Прежде всего, сама перестроечная и постперестроечная власть декларировала желание войти в «европейский дом» и в соответствии с этой целью принялась строить свою политику, в том числе политику культурную. Здесь российская власть находит поддержку внутри страны у зарождающегося предпринимательства, либеральной прессы и весьма заметных социальных слоев, склоняющихся — когда сознательно, когда интуитивно — к идеологии гражданского общества. Идеи имперской или национальной исключительности, изоляционные теории самобытного пути имеют несомненный вес, но, кажется, далеко не столь внушительный, чтобы перешибить и раздавить государственный «мондиализм». Тем более, что самые активные группы населения (в первую очередь — молодежь) наконец-то утвердили законность своего давнего тяготения к западному типу жизнестроительства и западной массовой культуре, которая широким потоком хлынула в Россию, намереваясь ее всю затопить — от гребенок до ног. Для того чтобы еще раз выкорчевать из общества ценности свободного потребления, одних карательных усилий сверху далеко не достаточно. Для этого необходим гигантский выброс коллективной отрицательной энергии, который, при всем уважении к революционным традициям России, теперь едва ли кто возьмется прогнозировать. К тому же ползучая гидра вестернизованной потребительской цивилизации умудряется выживать и после прямого в нее попадания. И даже тогда, когда на спусковой крючок нажимают не лукавые обманщики наподобие Анпилова с Зюгановым, а сам аятолла Хомейни (да откроются перед ним врата рая). Уж если иранским стражам исламской революции не удалось вытравить в народе память о «кока-коле» (на сей счет есть немало свидетельств — от увлекательной прозы Найпола «Among believers», написанной по горячим следам его исламского путешествия начала 80-х годов, до сравнительно недавних заметок московских журналистов), то всем другим такая задача и вовсе не по плечу. Музыка, мода, кино, различного рода масс-культурные поветрия и интернациональные стили жизнеповедения — все это захватывает сегодняшнюю Россию синхронно с остальным миром.

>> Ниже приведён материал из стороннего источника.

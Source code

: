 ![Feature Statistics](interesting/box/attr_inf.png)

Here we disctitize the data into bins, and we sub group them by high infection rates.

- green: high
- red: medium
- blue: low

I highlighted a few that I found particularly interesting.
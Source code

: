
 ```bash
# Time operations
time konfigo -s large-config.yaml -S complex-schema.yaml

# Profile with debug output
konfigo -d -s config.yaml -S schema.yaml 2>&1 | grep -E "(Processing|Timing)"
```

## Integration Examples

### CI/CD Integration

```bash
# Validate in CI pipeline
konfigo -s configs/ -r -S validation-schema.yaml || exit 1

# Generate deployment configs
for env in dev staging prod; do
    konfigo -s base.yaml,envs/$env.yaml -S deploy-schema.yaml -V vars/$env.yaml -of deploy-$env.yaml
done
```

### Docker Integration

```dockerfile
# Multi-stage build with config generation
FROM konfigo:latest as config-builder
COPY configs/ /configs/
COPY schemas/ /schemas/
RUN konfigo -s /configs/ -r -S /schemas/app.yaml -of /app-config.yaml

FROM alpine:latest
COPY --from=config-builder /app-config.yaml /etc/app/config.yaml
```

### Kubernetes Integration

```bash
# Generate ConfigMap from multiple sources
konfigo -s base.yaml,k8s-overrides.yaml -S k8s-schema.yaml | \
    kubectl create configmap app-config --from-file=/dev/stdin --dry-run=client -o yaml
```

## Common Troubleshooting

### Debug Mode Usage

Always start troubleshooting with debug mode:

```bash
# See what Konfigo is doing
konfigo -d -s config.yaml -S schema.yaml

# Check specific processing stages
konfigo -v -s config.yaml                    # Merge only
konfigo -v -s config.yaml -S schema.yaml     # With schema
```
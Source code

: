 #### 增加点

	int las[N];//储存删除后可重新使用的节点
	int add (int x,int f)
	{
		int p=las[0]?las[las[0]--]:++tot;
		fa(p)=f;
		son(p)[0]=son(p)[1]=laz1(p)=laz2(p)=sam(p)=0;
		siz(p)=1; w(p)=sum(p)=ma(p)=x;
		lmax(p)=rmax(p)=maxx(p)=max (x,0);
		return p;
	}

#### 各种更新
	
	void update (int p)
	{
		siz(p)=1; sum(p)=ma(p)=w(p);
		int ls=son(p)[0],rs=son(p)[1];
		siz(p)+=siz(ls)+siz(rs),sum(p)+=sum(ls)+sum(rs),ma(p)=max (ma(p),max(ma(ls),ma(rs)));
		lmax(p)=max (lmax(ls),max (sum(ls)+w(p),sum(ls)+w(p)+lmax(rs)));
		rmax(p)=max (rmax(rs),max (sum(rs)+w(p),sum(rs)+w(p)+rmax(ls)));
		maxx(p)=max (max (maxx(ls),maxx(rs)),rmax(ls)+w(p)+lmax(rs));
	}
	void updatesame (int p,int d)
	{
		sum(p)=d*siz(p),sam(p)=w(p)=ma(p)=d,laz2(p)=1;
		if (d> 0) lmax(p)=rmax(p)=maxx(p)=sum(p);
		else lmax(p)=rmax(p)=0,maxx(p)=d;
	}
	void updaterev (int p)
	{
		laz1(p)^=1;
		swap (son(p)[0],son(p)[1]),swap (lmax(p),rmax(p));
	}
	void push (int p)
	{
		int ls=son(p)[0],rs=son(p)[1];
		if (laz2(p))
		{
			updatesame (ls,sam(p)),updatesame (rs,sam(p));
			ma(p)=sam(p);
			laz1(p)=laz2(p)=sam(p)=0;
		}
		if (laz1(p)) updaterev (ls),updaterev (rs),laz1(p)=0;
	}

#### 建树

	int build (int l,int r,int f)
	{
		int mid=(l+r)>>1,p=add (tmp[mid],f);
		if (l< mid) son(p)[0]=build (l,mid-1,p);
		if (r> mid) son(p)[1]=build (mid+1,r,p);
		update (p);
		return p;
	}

В области элитарной культуры началась совместная с Западом работа над интереснейшими теоретическими проектами, причем их участники изъясняются на общем понятийном языке (можно назвать среди прочих изданий сборники «Социо-логос» и многообещающую международную философскую серию «Ad Marginem»; еще пару десятилетий назад подобные острова гуманитарного общего смысла возникали чрезвычайно редко, семиотика являлась одним из крайне малочисленных исключений). Мы легче оценим необычность таких начинаний, если вспомним, что говоривший urbi et orbi самиздат пользовался вполне областническим, региональным наречием, обводя себя замкнутым кругом чисто российских тем, понятий и матриц и меняя государственный плюс на оппозиционный минус. Другого языка он в массе своей просто не знал. Но, может быть, самый парадоксальный пример — это антиизоляционистская, «прозападная» установка некоторых современных интеллектуальных групп, заявляющих о своей глубокой ненависти к «мондиализму». Эти молодые русские фундаменталисты разительно отличаются от своих простоватых старших коллег-почвенников (а также от оппонентов из числа либералов-шестидесятников) основательным образованием и потребностью в планетарном теоретическом синтезе. У них европейские учителя (Рене Генон и Джулиус Эвола), довольно тесные связи с европейскими единомышленниками, входящими в редколлегии их изданий (журнал «Элементы» и «эзотерическое ревю» «Милый ангел»), общий с ними концептуальный язык или даже мандельштамовская «идеальная встреча». Когда живой классик французских новых правых Ален де Бенуа нанес визит московским идейным собратьям, либеральные обозреватели были премного удивлены тем, что его выступление не содержало в себе ничего такого, о чем нельзя было бы прочесть в программных статьях авторов газеты «День»…
Чистые страницы лексиконов, таким образом, заполняются сейчас разными людьми и с самых разных позиций. Освоение этих новых страниц — нелегкое, порой мучительное занятие, потому что люди находятся внутри общества, которое решило не быть прежним, но еще не стало другим. Но и тем бывшим советским гражданам, кто, желая ли того или влекомый волею исторических обстоятельств, оказался за границей, например в Израиле, — вынужденная учеба тоже не сулит комфорта. Ведь помимо новых кодов социального поведения и специальных понятийных жанров им приходится ускоренными, продиктованными необходимостью темпами осваивать трудный иностранный язык, — язык в обыденном, а не семиотическом смысле этого слова. Однако такая ситуация, повторим в утешение, типична для нашего века, накопившего множество примеров и способов ее благополучного, достойного разрешения.